Wind structure in the hurricane boundary layer shows pronounced asymmetries over water and at landfall. Aircraft observations have noted significant changes in the nature of these asymmetries prior to and during Hurricane Ida’s landfall. Such changes can have important implications for damage patterns during TC landfall, and understanding the physical processes underlying these changes can help assess and improve numerical models to better predict impacts.
The structure of a hurricane’s near-surface wind field (in what we call the boundary layer) when it makes landfall plays a significant role in determining where and how damage may occur. This study uses aircraft observations to document the changes that occur before and during landfall, and it confirms the results from previous studies using computer models.

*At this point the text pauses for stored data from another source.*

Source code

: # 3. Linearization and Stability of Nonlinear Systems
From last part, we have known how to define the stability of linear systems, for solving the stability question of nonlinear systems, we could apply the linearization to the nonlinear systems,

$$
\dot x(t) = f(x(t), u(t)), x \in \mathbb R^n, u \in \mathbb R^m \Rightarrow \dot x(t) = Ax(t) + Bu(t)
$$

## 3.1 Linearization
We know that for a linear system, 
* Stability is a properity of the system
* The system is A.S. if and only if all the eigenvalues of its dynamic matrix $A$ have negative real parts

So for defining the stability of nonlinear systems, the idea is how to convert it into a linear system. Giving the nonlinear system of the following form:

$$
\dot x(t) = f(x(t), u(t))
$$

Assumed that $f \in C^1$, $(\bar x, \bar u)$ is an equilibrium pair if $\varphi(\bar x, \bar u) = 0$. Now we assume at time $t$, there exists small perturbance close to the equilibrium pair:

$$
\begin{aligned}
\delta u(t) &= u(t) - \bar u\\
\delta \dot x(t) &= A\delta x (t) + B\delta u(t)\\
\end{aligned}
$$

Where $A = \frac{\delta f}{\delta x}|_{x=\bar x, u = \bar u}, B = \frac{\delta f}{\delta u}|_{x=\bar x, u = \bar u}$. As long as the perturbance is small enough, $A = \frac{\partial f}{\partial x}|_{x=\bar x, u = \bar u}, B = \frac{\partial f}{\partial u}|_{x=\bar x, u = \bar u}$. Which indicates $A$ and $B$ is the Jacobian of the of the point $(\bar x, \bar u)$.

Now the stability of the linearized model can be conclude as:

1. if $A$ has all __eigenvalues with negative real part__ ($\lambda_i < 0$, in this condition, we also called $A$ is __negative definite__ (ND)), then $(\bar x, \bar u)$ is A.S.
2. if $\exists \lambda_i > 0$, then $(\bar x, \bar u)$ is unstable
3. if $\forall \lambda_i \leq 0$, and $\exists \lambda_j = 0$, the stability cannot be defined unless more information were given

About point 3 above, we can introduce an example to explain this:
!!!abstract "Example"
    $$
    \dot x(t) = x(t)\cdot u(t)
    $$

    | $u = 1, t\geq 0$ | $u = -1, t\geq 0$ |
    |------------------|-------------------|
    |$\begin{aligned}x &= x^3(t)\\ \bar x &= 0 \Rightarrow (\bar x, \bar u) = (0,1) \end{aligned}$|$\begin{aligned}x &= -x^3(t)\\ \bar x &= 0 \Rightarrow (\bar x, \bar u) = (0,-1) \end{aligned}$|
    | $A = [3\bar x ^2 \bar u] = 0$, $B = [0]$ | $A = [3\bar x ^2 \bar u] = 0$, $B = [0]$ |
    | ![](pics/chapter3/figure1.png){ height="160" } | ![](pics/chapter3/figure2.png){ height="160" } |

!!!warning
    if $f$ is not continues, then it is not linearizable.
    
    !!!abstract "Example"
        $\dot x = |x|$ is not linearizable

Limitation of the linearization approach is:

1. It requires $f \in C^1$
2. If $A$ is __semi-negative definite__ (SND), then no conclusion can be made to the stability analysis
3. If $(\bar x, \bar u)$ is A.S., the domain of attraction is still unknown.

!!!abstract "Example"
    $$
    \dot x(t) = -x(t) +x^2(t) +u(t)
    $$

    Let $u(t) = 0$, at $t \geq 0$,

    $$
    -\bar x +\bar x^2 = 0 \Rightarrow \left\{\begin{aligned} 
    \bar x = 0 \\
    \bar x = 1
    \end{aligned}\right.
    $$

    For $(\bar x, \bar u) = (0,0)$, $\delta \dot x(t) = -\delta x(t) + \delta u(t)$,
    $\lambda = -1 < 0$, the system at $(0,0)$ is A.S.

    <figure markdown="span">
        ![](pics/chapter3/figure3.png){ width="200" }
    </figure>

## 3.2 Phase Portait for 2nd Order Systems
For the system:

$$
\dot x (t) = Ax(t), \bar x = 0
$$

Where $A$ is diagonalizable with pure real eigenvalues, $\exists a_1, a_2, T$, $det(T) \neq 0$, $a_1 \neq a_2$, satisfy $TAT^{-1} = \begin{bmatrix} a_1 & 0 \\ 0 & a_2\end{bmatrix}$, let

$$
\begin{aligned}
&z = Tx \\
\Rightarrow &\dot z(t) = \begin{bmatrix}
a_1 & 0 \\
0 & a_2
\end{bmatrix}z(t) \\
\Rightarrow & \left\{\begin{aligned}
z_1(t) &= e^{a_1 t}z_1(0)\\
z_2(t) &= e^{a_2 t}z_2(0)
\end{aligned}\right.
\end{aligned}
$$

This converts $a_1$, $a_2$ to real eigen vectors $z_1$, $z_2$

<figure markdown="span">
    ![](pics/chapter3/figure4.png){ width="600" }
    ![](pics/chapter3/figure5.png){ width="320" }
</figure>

- Wind in the boundary layer shows significant asymmetries (variations on opposite sides of the TC) over water and at landfall. Forecasting these asymmetries is crucial in predicting and determining where damage is most likely to occur during landfall.
- Over open water, the asymmetries are mostly determined by the storm motion and change in wind velocity between the top and the bottom of the TC (vertical wind shear).
- At landfall, the asymmetries are caused by the difference in friction between the smooth ocean and the rough land surfaces. Figure 1 shows analyses of the radial flow (flow into or away from the TC center) from Doppler radar on NOAA’s P-3 aircraft during the time when Ida was over open water and then again when Ida was making landfall. The large pink arrows show where the radial inflow is the strongest. When Ida was over open water, peak inflow was on the east side; during landfall (bottom image), friction slowed the wind causing more air to flow inward (radial inflow). This in turn increased the wind speed downstream (on the southeast side of Ida in this case, see Fig. 2) thus changing where the strongest winds existed relative to the center.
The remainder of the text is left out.